DAZN is the leading global sports streamer that gives sports fans around the world access to sport anytime, anywhere. A new standard for more quality and consistent women’s sports coverage will directly narrow the global women’s sports viewership gap.
Despite the incontestable excellence of female athletes the world over, there is still a massive disparity in the media coverage they receive.
A global survey by DAZN, conducted in partnership with The Female Quotient, found that 64 percent of consumers don’t watch women’s sports because of three key reasons:
Don’t know enough about the athletes and teams
Don’t have as many opportunities to watch
Aren’t aware altogether of where they can catch the events that are available.

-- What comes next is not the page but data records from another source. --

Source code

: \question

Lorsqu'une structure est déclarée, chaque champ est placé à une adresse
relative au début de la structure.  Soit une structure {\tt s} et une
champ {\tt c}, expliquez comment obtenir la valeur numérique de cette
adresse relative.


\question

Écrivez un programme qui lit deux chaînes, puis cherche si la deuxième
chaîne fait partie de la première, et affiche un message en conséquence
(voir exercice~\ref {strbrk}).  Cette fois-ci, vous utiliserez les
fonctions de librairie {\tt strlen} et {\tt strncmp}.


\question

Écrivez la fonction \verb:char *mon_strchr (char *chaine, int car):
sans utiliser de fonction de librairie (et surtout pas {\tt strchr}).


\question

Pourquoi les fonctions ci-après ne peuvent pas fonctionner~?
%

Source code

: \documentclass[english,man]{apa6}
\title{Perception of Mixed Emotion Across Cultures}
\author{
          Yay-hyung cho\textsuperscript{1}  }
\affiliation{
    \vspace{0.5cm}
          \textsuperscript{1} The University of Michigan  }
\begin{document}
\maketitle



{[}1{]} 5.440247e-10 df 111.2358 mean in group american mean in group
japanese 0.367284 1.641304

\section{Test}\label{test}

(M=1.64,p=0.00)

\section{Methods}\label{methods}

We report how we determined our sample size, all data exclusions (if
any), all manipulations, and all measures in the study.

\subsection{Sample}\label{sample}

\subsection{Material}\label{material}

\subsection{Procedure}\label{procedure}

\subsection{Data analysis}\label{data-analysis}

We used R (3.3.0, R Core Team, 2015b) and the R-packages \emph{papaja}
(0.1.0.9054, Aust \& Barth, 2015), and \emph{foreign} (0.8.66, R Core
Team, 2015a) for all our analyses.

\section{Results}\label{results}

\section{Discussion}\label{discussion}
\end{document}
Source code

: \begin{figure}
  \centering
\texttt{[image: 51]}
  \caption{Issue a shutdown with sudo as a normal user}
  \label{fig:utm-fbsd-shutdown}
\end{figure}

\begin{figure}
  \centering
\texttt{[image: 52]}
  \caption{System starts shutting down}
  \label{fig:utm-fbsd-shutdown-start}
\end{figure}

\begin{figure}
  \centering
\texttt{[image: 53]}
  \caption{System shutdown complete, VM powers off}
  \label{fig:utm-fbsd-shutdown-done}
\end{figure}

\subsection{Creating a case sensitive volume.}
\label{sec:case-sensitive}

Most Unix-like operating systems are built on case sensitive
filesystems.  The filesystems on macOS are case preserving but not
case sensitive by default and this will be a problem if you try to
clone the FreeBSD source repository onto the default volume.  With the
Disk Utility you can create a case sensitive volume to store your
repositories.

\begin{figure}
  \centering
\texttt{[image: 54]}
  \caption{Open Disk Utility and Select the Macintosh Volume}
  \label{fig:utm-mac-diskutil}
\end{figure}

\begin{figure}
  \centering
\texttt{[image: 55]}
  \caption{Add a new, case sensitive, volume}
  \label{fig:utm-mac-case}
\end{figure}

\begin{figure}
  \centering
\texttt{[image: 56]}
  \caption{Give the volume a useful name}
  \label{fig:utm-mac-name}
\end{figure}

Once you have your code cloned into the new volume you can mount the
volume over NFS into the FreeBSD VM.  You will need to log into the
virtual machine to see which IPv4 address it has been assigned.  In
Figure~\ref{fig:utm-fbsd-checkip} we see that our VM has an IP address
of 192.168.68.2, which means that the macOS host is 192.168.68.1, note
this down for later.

This boils down to the following universal trends:
A significant lack of year-round primetime women’s sports broadcast and news media coverage
Minimal year-round promotion of women’s sports events
Storytelling coverage falling short on consistently engaging fans
However, audience and sports fan interest and passion is there with 66 percent of the total population saying they’re interested in at least one women’s sport and 16 percent (314 million people worldwide) saying they are specifically interested in women’s soccer.
Narrowing the gap
We need to fuel this with more consistent and quality coverage, and the potential impact of doing so could be huge. According to a study from FIFA for example, leagues negotiating broadcast rights exclusively for women’s leagues generate, on average, seven times more revenue from broadcast compared to leagues that don’t.
As a broadcaster, DAZN believes we all rise with more eyes and is committed to improving the global visibility of women’s sports and female athletes — by giving fans easier and better broadcast access, surround-sound content, and behind-the-scenes storytelling.
That’s why we’ve made a long-term investment in the Women’s Champions League, partnering with UEFA and YouTube to remove viewership barriers and — as the competition’s first-ever global broadcaster — making it available for fans to watch, all around the world, for free, on DAZN’s new dedicated YouTube channel. With the group stage having just concluded in dramatic fashion in mid-December, more than 14 million views from 200 plus markets have been accumulated already (including plenty of Canadians tuning in to see women’s soccer Olympic gold medalists like Ashley Buchanan and Jordyn Huitema in action).
As the competition resumes in March, one of the quarterfinal matches — El Clásico on March 30, Barcelona vs. Real Madrid — has seen more than 85,000 tickets sold and is set to break the world record for attendance at a women’s club game.
Clearly, the incredible ripple effect that more eyes will have on the game is already well in motion. Collectively, we can level the playing field by closing the women’s sports broadcast, news media, and social coverage gap.